Haitong Li<sup>1\*</sup>, Tony F. Wu<sup>1</sup>, Abbas Rahimi<sup>2</sup>, Kai-Shin Li<sup>3</sup>, Miles Rusch<sup>2</sup>, Chang-Hsien Lin<sup>3</sup>, Juo-Luen Hsu<sup>3</sup>, Mohamed M. Sabry<sup>1</sup>, S. Burc Eryilmaz<sup>1</sup>, Joon Sohn<sup>1</sup>, Wen-Cheng Chiu<sup>3</sup>, Min-Cheng Chen<sup>3</sup>, Tsung-Ta Wu<sup>3</sup>, Jia-Min Shieh<sup>3</sup>, Wen-Kuan Yeh<sup>3</sup>, Jan M. Rabaey<sup>2</sup>, Subhasish Mitra<sup>1</sup>, and H.-S. Philip Wong<sup>1#</sup>

<sup>1</sup>Stanford University, USA; <sup>2</sup>University of California, Berkeley, USA; <sup>3</sup>National Nano Device Laboratories, Taiwan Email: \*haitongl@stanford.edu; #hspwong@stanford.edu

**Abstract**—The ability to learn from few examples, known as one-shot learning, is a hallmark of human cognition. Hyperdimensional (HD) computing is a brain-inspired computational framework capable of one-shot learning, using random binary vectors with high dimensionality. Devicearchitecture co-design of HD cognitive computing systems using 3D VRRAM/CMOS is presented for language recognition. Multiplication-addition-permutation (MAP), the central operations of HD computing, are experimentally demonstrated on 4-layer 3D VRRAM/FinFET as non-volatile in-memory MAP kernels. Extensive cycle-to-cycle (up to  $10^{12}$ cycles) and wafer-level device-to-device (256 RRAMs) experiments are performed to validate reproducibility and robustness. For 28-nm node, the 3D in-memory architecture reduces total energy consumption by 52.2% with 412 times less area compared with LP digital design (using registers as memory), owing to the energy-efficient VRRAM MAP kernels and dense connectivity. Meanwhile, the system trained with 21 samples texts achieves 90.4% accuracy recognizing 21 European languages on 21,000 test sentences.
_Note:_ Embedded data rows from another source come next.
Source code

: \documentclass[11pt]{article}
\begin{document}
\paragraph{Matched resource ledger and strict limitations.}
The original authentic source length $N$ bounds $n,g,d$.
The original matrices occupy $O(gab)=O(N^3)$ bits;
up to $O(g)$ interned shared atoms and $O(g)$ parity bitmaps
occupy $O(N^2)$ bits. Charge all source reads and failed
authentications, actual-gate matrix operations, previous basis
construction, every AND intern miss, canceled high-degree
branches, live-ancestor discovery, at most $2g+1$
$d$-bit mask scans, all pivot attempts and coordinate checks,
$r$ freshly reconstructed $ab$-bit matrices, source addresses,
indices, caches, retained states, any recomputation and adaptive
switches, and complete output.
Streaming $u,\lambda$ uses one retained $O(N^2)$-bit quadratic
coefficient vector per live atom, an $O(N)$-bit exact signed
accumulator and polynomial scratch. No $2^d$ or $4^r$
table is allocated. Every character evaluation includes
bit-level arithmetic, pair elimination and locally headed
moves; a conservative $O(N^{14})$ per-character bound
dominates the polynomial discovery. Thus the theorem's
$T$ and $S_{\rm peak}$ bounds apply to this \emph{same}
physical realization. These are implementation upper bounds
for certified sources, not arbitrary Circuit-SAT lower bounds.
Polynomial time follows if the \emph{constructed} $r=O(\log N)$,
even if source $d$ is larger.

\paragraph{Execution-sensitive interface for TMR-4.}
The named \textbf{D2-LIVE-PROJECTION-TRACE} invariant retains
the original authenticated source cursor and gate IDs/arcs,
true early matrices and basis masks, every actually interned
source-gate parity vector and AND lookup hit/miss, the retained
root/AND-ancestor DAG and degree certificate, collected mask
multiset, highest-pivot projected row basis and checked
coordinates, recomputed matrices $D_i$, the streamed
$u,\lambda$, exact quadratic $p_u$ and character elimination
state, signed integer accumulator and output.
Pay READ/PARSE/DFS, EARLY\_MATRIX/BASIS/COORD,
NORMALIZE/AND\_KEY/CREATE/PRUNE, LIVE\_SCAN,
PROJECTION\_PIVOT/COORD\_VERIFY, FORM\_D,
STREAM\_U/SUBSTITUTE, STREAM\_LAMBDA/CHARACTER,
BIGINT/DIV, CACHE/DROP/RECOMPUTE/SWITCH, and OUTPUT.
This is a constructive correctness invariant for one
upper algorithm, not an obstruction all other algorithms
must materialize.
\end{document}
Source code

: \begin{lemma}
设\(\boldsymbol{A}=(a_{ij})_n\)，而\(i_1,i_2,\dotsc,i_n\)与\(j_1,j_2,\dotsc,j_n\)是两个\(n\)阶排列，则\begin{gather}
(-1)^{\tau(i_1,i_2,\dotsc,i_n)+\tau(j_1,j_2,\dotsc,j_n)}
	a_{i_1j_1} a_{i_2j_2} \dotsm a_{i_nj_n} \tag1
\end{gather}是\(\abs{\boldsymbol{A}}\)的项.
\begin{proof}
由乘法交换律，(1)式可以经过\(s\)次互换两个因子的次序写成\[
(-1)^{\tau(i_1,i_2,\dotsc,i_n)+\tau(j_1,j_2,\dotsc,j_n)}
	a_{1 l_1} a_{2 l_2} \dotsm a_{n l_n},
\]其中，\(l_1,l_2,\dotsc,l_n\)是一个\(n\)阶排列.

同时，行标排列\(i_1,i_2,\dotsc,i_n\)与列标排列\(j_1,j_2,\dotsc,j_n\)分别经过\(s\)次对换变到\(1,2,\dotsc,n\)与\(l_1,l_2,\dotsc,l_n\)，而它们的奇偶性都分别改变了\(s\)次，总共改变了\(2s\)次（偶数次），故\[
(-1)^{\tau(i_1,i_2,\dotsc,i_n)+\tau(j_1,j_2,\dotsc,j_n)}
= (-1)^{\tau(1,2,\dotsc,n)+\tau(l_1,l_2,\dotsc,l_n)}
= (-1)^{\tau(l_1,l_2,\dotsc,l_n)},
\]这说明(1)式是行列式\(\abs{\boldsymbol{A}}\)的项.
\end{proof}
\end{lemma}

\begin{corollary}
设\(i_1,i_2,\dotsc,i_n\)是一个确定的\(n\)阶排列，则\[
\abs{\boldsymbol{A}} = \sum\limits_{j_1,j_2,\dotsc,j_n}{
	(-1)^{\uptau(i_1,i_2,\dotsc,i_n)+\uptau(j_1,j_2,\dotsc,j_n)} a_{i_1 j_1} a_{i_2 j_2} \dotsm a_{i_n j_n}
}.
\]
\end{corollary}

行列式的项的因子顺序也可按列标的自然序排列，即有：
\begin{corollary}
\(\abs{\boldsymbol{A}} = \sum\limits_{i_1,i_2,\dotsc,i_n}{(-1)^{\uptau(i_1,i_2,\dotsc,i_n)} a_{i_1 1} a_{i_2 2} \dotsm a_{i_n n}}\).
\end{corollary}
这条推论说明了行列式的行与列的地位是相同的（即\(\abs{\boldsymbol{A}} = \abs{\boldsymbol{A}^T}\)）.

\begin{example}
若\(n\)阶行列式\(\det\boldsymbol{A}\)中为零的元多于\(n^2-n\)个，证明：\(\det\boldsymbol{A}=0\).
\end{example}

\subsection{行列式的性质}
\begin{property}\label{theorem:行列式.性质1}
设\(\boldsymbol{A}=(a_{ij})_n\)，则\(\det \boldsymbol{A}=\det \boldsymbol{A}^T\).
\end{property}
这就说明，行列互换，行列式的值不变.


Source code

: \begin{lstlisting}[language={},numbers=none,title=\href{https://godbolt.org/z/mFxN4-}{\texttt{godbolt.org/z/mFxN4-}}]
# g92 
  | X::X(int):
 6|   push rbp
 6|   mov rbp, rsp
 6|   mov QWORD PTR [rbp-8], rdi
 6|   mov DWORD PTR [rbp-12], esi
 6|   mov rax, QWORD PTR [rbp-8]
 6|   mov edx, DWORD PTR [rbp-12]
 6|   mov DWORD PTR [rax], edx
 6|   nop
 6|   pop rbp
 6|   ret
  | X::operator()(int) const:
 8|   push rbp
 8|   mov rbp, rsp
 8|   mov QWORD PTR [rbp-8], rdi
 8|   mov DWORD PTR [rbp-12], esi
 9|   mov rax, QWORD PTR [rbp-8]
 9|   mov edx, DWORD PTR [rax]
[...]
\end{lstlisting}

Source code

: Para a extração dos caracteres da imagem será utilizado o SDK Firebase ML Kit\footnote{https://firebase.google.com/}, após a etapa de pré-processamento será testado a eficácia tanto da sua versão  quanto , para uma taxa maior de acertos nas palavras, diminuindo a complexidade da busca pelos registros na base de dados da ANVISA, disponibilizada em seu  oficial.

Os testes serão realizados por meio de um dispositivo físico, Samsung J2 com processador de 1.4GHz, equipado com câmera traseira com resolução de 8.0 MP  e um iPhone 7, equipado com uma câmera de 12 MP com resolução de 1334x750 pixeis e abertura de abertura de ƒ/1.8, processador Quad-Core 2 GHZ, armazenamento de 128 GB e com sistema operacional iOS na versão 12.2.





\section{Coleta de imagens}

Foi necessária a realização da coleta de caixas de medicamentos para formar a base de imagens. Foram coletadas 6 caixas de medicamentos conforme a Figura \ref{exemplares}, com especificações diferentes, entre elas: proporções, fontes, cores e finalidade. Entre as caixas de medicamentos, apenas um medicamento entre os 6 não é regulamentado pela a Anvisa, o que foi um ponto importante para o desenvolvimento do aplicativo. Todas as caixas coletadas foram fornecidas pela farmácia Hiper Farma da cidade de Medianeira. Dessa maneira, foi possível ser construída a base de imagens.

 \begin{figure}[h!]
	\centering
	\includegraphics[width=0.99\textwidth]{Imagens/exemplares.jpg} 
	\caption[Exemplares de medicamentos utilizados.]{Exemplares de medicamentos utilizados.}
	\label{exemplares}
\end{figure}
Hard-error analysis shows the HD architecture is amazingly resilient to RRAM endurance failures, making the use of various types of RRAMs/CBRAMs (1k ~ 10M endurance) feasible.

#### I. Introduction

Brain-inspired computing aims at energy-efficient emulation of human cognition [1]. Such computing paradigm has advanced rapidly due to progress in emerging synaptic devices [2]-[7] and non-Von Neumann architectures [8]-[13], including hardware implementations of neural networks [1]-[8]. Human cognition features the ability to learn from few examples at a rapid pace, known as one-shot learning [14], whereas modern deep neural networks require large datasets and brute force training of billions of weights iteratively [15]. In contrast, hyperdimensional (HD) computing, a totally different braininspired computational framework, is capable of one-shot learning [16]. HD computing requires substantially less number of operations compared with modern deep learning algorithms. It is rooted in the observation that key aspects of human memory, perception and cognition can be explained by the subtle mathematical properties of high-dimensional spaces [16]. In this work, device-architecture co-design of HD language recognition systems using 3D VRRAM/CMOS is presented for the first time (Fig. 1). Extensive cycle-to-cycle (C2C) and device-to-device (D2D) measurements validate the robustness of 3D in-memory MAP kernels. The demonstration of energyefficient, error-resilient in-memory HD architecture paves the way towards efficient learning machines with hallmarks of human cognition.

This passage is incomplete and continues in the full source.